_The problem_
In the listing below, find every line with the string "used" and pull it out.

_Records supplied_

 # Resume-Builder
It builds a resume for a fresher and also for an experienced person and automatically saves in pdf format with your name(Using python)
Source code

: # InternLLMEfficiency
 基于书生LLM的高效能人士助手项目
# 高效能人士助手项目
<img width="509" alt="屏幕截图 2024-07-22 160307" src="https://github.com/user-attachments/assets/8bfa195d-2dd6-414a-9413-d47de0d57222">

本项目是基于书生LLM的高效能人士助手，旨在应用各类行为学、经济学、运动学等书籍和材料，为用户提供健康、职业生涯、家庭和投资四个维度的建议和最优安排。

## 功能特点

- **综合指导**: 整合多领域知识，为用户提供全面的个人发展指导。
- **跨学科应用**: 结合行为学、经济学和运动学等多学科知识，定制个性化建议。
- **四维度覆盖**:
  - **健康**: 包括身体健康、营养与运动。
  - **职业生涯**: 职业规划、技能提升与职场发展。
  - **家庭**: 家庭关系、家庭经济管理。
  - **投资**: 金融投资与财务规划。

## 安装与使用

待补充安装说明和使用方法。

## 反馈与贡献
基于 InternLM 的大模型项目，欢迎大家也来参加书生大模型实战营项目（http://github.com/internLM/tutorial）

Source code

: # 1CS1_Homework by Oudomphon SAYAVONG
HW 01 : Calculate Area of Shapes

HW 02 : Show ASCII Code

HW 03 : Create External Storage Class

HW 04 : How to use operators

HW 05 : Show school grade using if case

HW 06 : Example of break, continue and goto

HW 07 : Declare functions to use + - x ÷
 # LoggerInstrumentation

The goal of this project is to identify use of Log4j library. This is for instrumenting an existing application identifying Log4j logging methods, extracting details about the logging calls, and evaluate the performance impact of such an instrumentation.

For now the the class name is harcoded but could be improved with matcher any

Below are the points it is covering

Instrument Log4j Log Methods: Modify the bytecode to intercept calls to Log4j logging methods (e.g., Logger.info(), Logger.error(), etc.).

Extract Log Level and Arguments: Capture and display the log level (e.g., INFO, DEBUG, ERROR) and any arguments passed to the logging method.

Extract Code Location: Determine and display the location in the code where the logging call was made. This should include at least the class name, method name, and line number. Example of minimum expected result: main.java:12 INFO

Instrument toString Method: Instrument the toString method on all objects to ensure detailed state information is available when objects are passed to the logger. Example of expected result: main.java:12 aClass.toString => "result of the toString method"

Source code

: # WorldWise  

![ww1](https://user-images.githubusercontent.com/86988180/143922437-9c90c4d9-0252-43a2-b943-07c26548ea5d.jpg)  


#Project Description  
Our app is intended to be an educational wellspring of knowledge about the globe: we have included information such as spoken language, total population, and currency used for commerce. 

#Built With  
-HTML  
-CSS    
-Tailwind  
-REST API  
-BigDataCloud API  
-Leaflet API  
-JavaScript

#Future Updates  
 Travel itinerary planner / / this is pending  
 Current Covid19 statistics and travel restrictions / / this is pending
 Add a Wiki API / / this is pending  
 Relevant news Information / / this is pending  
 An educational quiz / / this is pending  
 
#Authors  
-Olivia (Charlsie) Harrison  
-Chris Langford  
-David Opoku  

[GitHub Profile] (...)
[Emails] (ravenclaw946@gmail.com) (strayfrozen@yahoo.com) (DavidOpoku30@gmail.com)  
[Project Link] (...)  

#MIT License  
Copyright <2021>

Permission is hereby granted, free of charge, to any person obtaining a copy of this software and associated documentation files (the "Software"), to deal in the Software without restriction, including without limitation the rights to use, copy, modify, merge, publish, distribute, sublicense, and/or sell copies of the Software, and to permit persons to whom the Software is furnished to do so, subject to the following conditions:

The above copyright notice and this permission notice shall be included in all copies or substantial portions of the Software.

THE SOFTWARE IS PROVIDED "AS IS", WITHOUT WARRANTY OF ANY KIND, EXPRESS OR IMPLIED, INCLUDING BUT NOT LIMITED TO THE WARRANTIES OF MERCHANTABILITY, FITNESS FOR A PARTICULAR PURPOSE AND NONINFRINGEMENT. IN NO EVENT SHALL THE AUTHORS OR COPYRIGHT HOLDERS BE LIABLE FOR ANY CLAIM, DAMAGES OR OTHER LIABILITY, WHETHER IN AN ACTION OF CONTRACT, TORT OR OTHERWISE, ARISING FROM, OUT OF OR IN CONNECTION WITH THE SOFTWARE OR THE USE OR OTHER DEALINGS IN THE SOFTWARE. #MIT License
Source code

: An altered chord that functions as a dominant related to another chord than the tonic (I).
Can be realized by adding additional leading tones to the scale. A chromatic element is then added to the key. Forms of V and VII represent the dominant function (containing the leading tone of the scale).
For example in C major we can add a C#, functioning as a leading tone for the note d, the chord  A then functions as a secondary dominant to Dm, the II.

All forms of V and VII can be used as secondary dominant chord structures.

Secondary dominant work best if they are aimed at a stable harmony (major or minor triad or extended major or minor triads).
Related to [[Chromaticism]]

_Answer section_
Our app is intended to be an educational wellspring of knowledge about the globe: we have included information such as spoken language, total population, and currency used for commerce. 
All forms of V and VII can be used as secondary dominant chord structures.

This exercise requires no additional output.